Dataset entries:
--- --- ---

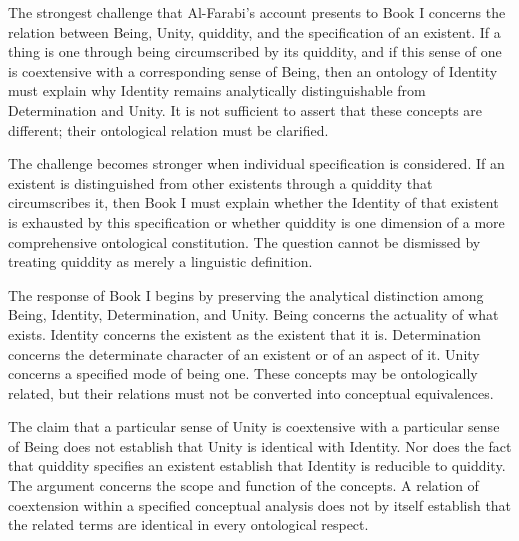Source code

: The strongest challenge that
Al-Farabi's account presents
to Book I concerns the
relation between Being,
Unity, quiddity, and the
specification of an existent.
If a thing is one through
being circumscribed by its
quiddity, and if this sense
of one is coextensive with
a corresponding sense
of Being, then an ontology
of Identity must explain
why Identity remains
analytically distinguishable
from Determination and
Unity. It is not sufficient
to assert that these concepts
are different; their
ontological relation must
be clarified.
\citep[sec.~3.6]{MennAlFarabiMetaphysicsSEP2026}

\label{para:VS.B01.P01.C08.S12.SS14.P002}

The challenge becomes stronger
when individual specification
is considered. If an existent
is distinguished from other
existents through a quiddity
that circumscribes it, then
Book I must explain whether
the Identity of that existent
is exhausted by this
specification or whether
quiddity is one dimension
of a more comprehensive
ontological constitution.
The question cannot be
dismissed by treating
quiddity as merely a
linguistic definition.

\label{para:VS.B01.P01.C08.S12.SS14.P003}

The response of Book I begins
by preserving the analytical
distinction among Being,
Identity, Determination,
and Unity. Being concerns
the actuality of what exists.
Identity concerns the
existent as the existent
that it is. Determination
concerns the determinate
character of an existent
or of an aspect of it.
Unity concerns a specified
mode of being one. These
concepts may be ontologically
related, but their relations
must not be converted into
conceptual equivalences.

\label{para:VS.B01.P01.C08.S12.SS14.P004}

The claim that a particular
sense of Unity is coextensive
with a particular sense
of Being does not establish
that Unity is identical
with Identity. Nor does
the fact that quiddity
specifies an existent
establish that Identity
is reducible to quiddity.
The argument concerns
the scope and function
of the concepts. A relation
of coextension within
a specified conceptual
analysis does not by itself
establish that the related
terms are identical in
every ontological respect.

\label{para:VS.B01.P01.C08.S12.SS14.P005}

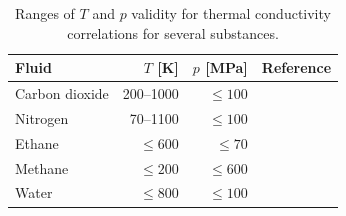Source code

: \begin{table}[H]
 \caption{\label{tab-eos-hc}Ranges of $T$ and $p$ validity for thermal conductivity correlations for several substances.}
 \begin{center}
  \begin{tabular}{lrrl}
 \toprule
   Fluid 		& $T$ [K] 		& $p$ [MPa] 			& Reference \\
  \midrule
  Carbon dioxide 	& 200--1000		& $\leq{100}$ 			& \cite{FenWakVes:98}\\
  Nitrogen       	& 70--1100		& $\leq{100}$		 	& \cite{SteKraLae:87}\\  
  Ethane         	& $\leq{600}$	& $\leq{70}$		 	& \cite{YouEly:87}\\ 
  Methane       	& $\leq{200}$ 	& $\leq{600}$		 	& \cite{YouEly:87}\\  
  Water          	& $\leq{800}$ 	& $\leq{100}$		 	& \cite{IAPWS:08b}\\
  \bottomrule
 \end{tabular}
 \end{center}
\end{table}

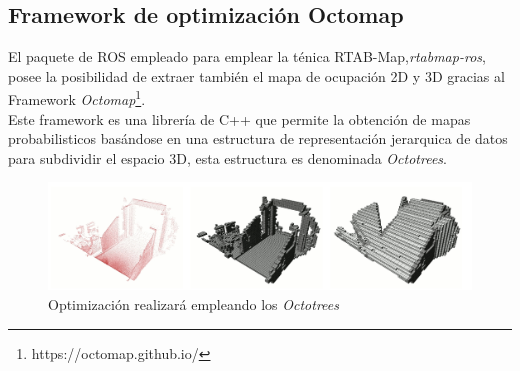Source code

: \subsection{Framework de optimización Octomap}
El paquete de ROS empleado para emplear la ténica RTAB-Map,\textit{rtabmap-ros}, posee la posibilidad de extraer también el mapa de ocupación 2D y 3D gracias al Framework 
\textit{Octomap}\footnote{https://octomap.github.io/}. \\
Este framework es una librería de C++ que permite la obtención de mapas probabilisticos basándose en una estructura de representación jerarquica de datos para subdividir
el espacio 3D, esta estructura es denominada \textit{Octotrees}. \\

\begin{figure}[h!]
    \centering
    \includegraphics[width=.9\textwidth]{images/octomap_beauty}
    \caption{Optimización realizará empleando los \textit{Octotrees}}
\end{figure}


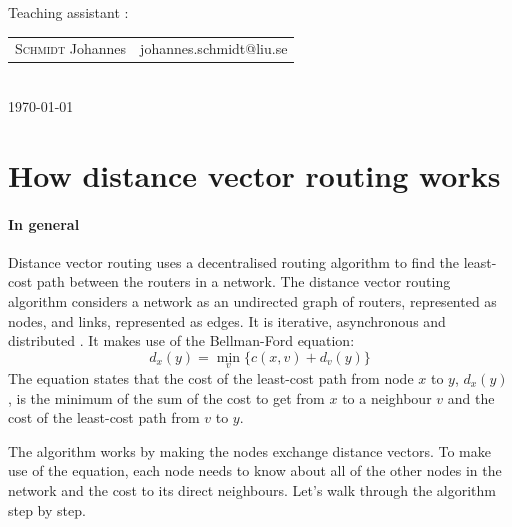 \documentclass[12pt,a4paper]{article}
\begin{document}
\begin{titlepage}
\normalsize
Teaching assistant :\\[0.2cm]
{\begin{tabular}{ll}
\textsc{Schmidt} Johannes & johannes.schmidt@liu.se \\
\end{tabular}}
\\[2cm]

\vfill
{\normalsize \today} %

\newpage

\end{titlepage}



  
\section{How distance vector routing works}
\paragraph{In general}
Distance vector routing uses a decentralised routing algorithm to find the least-cost path between the routers in a network.
The distance vector routing algorithm considers a network as an undirected graph of routers, represented as nodes, and links, represented as edges. It is iterative, asynchronous and distributed \cite[p.~371]{cn}. It makes use of the Bellman-Ford equation:
\begin{equation}
d_x(y) = \min_v\{c(x,v) + d_v(y)\}
\label{eq:bf}
\end{equation}
The equation states that the cost of the least-cost path from node $x$ to $y$, $d_x(y)$, is the minimum of the sum of the cost to get from $x$ to a neighbour $v$ and the cost of the least-cost path from $v$ to $y$.

The algorithm works by making the nodes exchange distance vectors.
To make use of the equation, each node needs to know about all of the other nodes in the network and the cost to its direct neighbours. Let's walk through the algorithm step by step.
\end{document}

--- --- ---

* _Exercise brief_
Both the line containing "conceptual equivalences." and the line containing "analysis does not by itself" belong in the answer. Print them and every line above that falls between them exactly, and no others.

* _Response to this exercise_
conceptual equivalences.

\label{para:VS.B01.P01.C08.S12.SS14.P004}

The claim that a particular
sense of Unity is coextensive
with a particular sense
of Being does not establish
that Unity is identical
with Identity. Nor does
the fact that quiddity
specifies an existent
establish that Identity
is reducible to quiddity.
The argument concerns
the scope and function
of the concepts. A relation
of coextension within
a specified conceptual
analysis does not by itself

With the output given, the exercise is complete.